What you should do: From the data below, repeat exactly the lines from the line with "Home Assistant 社区取得联系." to the line with "中记录良好的 3 个实例和自动化.", both included.

▼▼▼

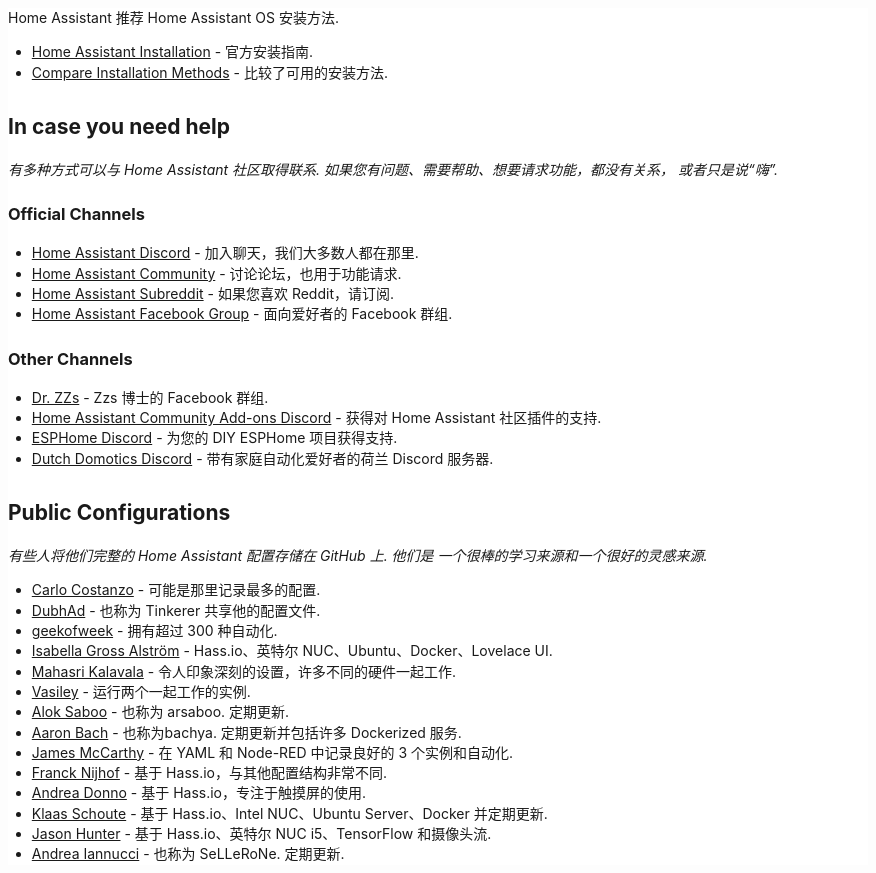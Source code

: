 Home Assistant 推荐 Home Assistant OS 安装方法.

- [Home Assistant Installation](https://www.home-assistant.io/installation/) - 官方安装指南.
- [Compare Installation Methods](https://www.home-assistant.io/installation/#compare-installation-methods) - 比较了可用的安装方法.

## In case you need help

_有多种方式可以与 Home Assistant 社区取得联系.
如果您有问题、需要帮助、想要请求功能，都没有关系，
或者只是说“嗨”._

### Official Channels

- [Home Assistant Discord](https://discordapp.com/invite/c5DvZ4e) - 加入聊天，我们大多数人都在那里.
- [Home Assistant Community](https://community.home-assistant.io/?u=frenck) - 讨论论坛，也用于功能请求.
- [Home Assistant Subreddit](https://www.reddit.com/r/homeassistant/) - 如果您喜欢 Reddit，请订阅.
- [Home Assistant Facebook Group](https://www.facebook.com/groups/HomeAssistant/) - 面向爱好者的 Facebook 群组.

### Other Channels

- [Dr. ZZs](https://www.facebook.com/groups/1969622823351838/) - Zzs 博士的 Facebook 群组.
- [Home Assistant Community Add-ons Discord](https://discord.me/hassioaddons) - 获得对 Home Assistant 社区插件的支持.
- [ESPHome Discord](https://discord.gg/KhAMKrd) - 为您的 DIY ESPHome 项目获得支持.
- [Dutch Domotics Discord](https://discord.gg/Ee5X7T7) - 带有家庭自动化爱好者的荷兰 Discord 服务器.

## Public Configurations

 _有些人将他们完整的 Home Assistant 配置存储在 GitHub 上. 他们是
一个很棒的学习来源和一个很好的灵感来源._

- [Carlo Costanzo](https://github.com/CCOSTAN/Home-AssistantConfig#logo) - 可能是那里记录最多的配置.
- [DubhAd](https://github.com/DubhAd/Home-AssistantConfig) - 也称为 Tinkerer 共享他的配置文件.
- [geekofweek](https://github.com/geekofweek/homeassistant) - 拥有超过 300 种自动化.
- [Isabella Gross Alström](https://github.com/isabellaalstrom/home-assistant-config) - Hass.io、英特尔 NUC、Ubuntu、Docker、Lovelace UI.
- [Mahasri Kalavala](https://github.com/skalavala/mysmarthome) - 令人印象深刻的设置，许多不同的硬件一起工作.
- [Vasiley](https://github.com/Vasiley/Home-Assistant-Main) - 运行两个一起工作的实例.
- [Alok Saboo](https://github.com/arsaboo/homeassistant-config)  - 也称为 arsaboo. 定期更新.
- [Aaron Bach](https://github.com/bachya/smart-home)  - 也称为bachya. 定期更新并包括许多 Dockerized 服务.
- [James McCarthy](https://github.com/JamesMcCarthy79/Home-Assistant-Config) - 在 YAML 和 Node-RED 中记录良好的 3 个实例和自动化.
- [Franck Nijhof](https://github.com/frenck/home-assistant-config) - 基于 Hass.io，与其他配置结构非常不同.
- [Andrea Donno](https://github.com/adonno/Home-AssistantConfig) - 基于 Hass.io，专注于触摸屏的使用.
- [Klaas Schoute](https://github.com/klaasnicolaas/Student-homeassistant-config) - 基于 Hass.io、Intel NUC、Ubuntu Server、Docker 并定期更新.
- [Jason Hunter](https://github.com/hunterjm/home-assistant-config) - 基于 Hass.io、英特尔 NUC i5、TensorFlow 和摄像头流.
- [Andrea Iannucci](https://github.com/SeLLeRoNe/HA-Config)  - 也称为 SeLLeRoNe. 定期更新.
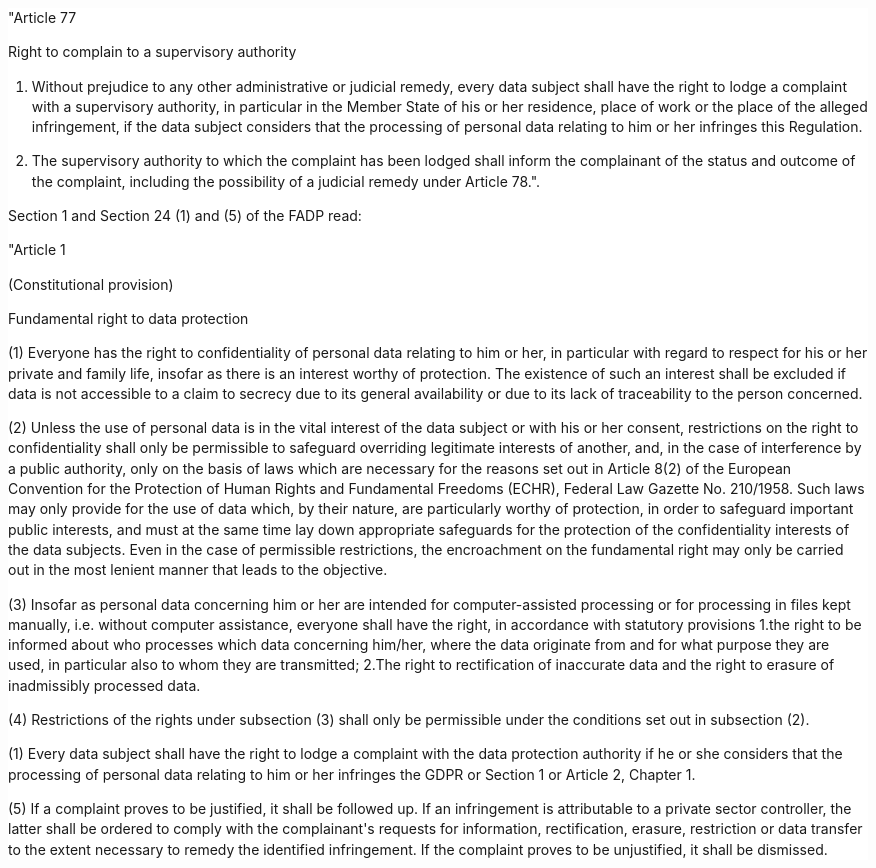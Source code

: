 "Article 77

Right to complain to a supervisory authority

1. Without prejudice to any other administrative or judicial remedy, every data subject shall have the right to lodge a complaint with a supervisory authority, in particular in the Member State of his or her residence, place of work or the place of the alleged infringement, if the data subject considers that the processing of personal data relating to him or her infringes this Regulation.

2. The supervisory authority to which the complaint has been lodged shall inform the complainant of the status and outcome of the complaint, including the possibility of a judicial remedy under Article 78.".

Section 1 and Section 24 (1) and (5) of the FADP read:

"Article 1

(Constitutional provision)

Fundamental right to data protection

(1) Everyone has the right to confidentiality of personal data relating to him or her, in particular with regard to respect for his or her private and family life, insofar as there is an interest worthy of protection. The existence of such an interest shall be excluded if data is not accessible to a claim to secrecy due to its general availability or due to its lack of traceability to the person concerned.

(2) Unless the use of personal data is in the vital interest of the data subject or with his or her consent, restrictions on the right to confidentiality shall only be permissible to safeguard overriding legitimate interests of another, and, in the case of interference by a public authority, only on the basis of laws which are necessary for the reasons set out in Article 8(2) of the European Convention for the Protection of Human Rights and Fundamental Freedoms (ECHR), Federal Law Gazette No. 210/1958. Such laws may only provide for the use of data which, by their nature, are particularly worthy of protection, in order to safeguard important public interests, and must at the same time lay down appropriate safeguards for the protection of the confidentiality interests of the data subjects. Even in the case of permissible restrictions, the encroachment on the fundamental right may only be carried out in the most lenient manner that leads to the objective.

(3) Insofar as personal data concerning him or her are intended for computer-assisted processing or for processing in files kept manually, i.e. without computer assistance, everyone shall have the right, in accordance with statutory provisions
1.the right to be informed about who processes which data concerning him/her, where the data originate from and for what purpose they are used, in particular also to whom they are transmitted;
2.The right to rectification of inaccurate data and the right to erasure of inadmissibly processed data.

(4) Restrictions of the rights under subsection (3) shall only be permissible under the conditions set out in subsection (2).

(1) Every data subject shall have the right to lodge a complaint with the data protection authority if he or she considers that the processing of personal data relating to him or her infringes the GDPR or Section 1 or Article 2, Chapter 1.

(5) If a complaint proves to be justified, it shall be followed up. If an infringement is attributable to a private sector controller, the latter shall be ordered to comply with the complainant's requests for information, rectification, erasure, restriction or data transfer to the extent necessary to remedy the identified infringement. If the complaint proves to be unjustified, it shall be dismissed.
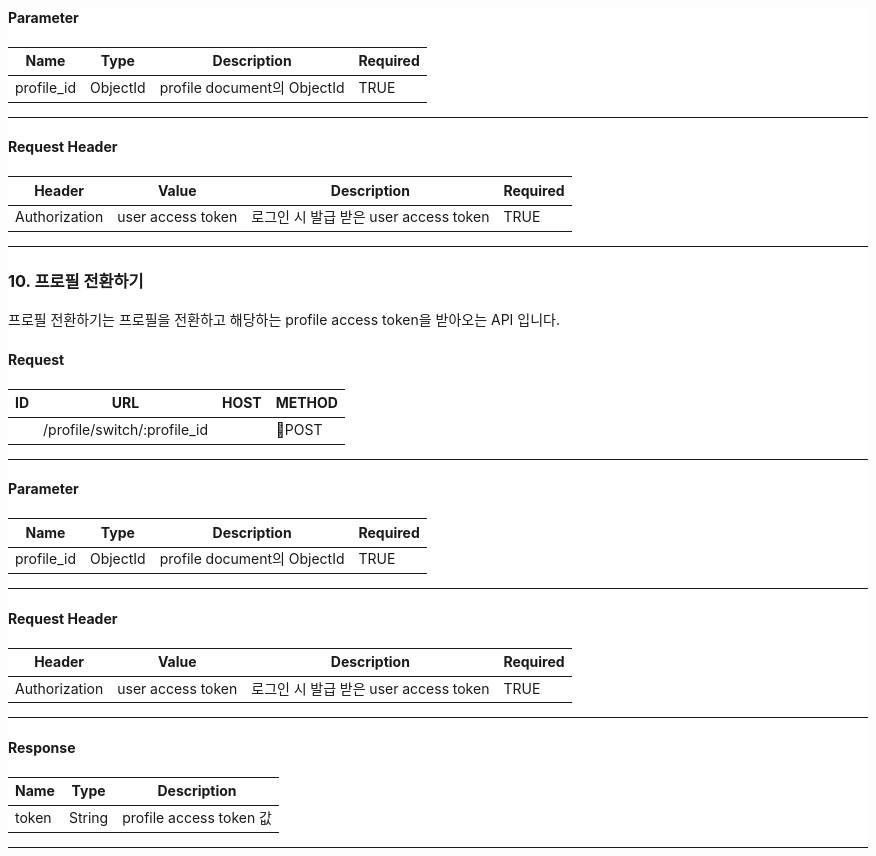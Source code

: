 
#### Parameter

| Name | Type   | Description                      | Required |
| ---- | ------ | -------------------------------- | -------- |
| profile_id | ObjectId | profile document의 ObjectId | TRUE     |

---

#### Request Header

| Header | Value   | Description                      | Required |
| ---- | ------ | -------------------------------- | -------- |
| Authorization | user access token | 로그인 시 발급 받은 user access token | TRUE     |

---

### 10. 프로필 전환하기

프로필 전환하기는 프로필을 전환하고 해당하는 profile access token을 받아오는 API 입니다.

#### Request

| ID     | URL                        | HOST                        | METHOD |
| ------ | -------------------------- | --------------------------- | ------ |
|        | /profile/switch/:profile_id |                       | POST    |

---

#### Parameter

| Name | Type   | Description                      | Required |
| ---- | ------ | -------------------------------- | -------- |
| profile_id | ObjectId | profile document의 ObjectId | TRUE     |

---

#### Request Header

| Header | Value   | Description                      | Required |
| ---- | ------ | -------------------------------- | -------- |
| Authorization | user access token | 로그인 시 발급 받은 user access token | TRUE     |

---

#### Response

| Name            | Type     | Description                     |
| --------------- | -------- | ------------------------------  |
| token    | String | profile access token 값 |

---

▲▲▲

Result of this exercise:
_有多种方式可以与 Home Assistant 社区取得联系.
如果您有问题、需要帮助、想要请求功能，都没有关系，
或者只是说“嗨”._

### Official Channels

- [Home Assistant Discord](https://discordapp.com/invite/c5DvZ4e) - 加入聊天，我们大多数人都在那里.
- [Home Assistant Community](https://community.home-assistant.io/?u=frenck) - 讨论论坛，也用于功能请求.
- [Home Assistant Subreddit](https://www.reddit.com/r/homeassistant/) - 如果您喜欢 Reddit，请订阅.
- [Home Assistant Facebook Group](https://www.facebook.com/groups/HomeAssistant/) - 面向爱好者的 Facebook 群组.

### Other Channels

- [Dr. ZZs](https://www.facebook.com/groups/1969622823351838/) - Zzs 博士的 Facebook 群组.
- [Home Assistant Community Add-ons Discord](https://discord.me/hassioaddons) - 获得对 Home Assistant 社区插件的支持.
- [ESPHome Discord](https://discord.gg/KhAMKrd) - 为您的 DIY ESPHome 项目获得支持.
- [Dutch Domotics Discord](https://discord.gg/Ee5X7T7) - 带有家庭自动化爱好者的荷兰 Discord 服务器.

## Public Configurations

 _有些人将他们完整的 Home Assistant 配置存储在 GitHub 上. 他们是
一个很棒的学习来源和一个很好的灵感来源._

- [Carlo Costanzo](https://github.com/CCOSTAN/Home-AssistantConfig#logo) - 可能是那里记录最多的配置.
- [DubhAd](https://github.com/DubhAd/Home-AssistantConfig) - 也称为 Tinkerer 共享他的配置文件.
- [geekofweek](https://github.com/geekofweek/homeassistant) - 拥有超过 300 种自动化.
- [Isabella Gross Alström](https://github.com/isabellaalstrom/home-assistant-config) - Hass.io、英特尔 NUC、Ubuntu、Docker、Lovelace UI.
- [Mahasri Kalavala](https://github.com/skalavala/mysmarthome) - 令人印象深刻的设置，许多不同的硬件一起工作.
- [Vasiley](https://github.com/Vasiley/Home-Assistant-Main) - 运行两个一起工作的实例.
- [Alok Saboo](https://github.com/arsaboo/homeassistant-config)  - 也称为 arsaboo. 定期更新.
- [Aaron Bach](https://github.com/bachya/smart-home)  - 也称为bachya. 定期更新并包括许多 Dockerized 服务.
- [James McCarthy](https://github.com/JamesMcCarthy79/Home-Assistant-Config) - 在 YAML 和 Node-RED 中记录良好的 3 个实例和自动化.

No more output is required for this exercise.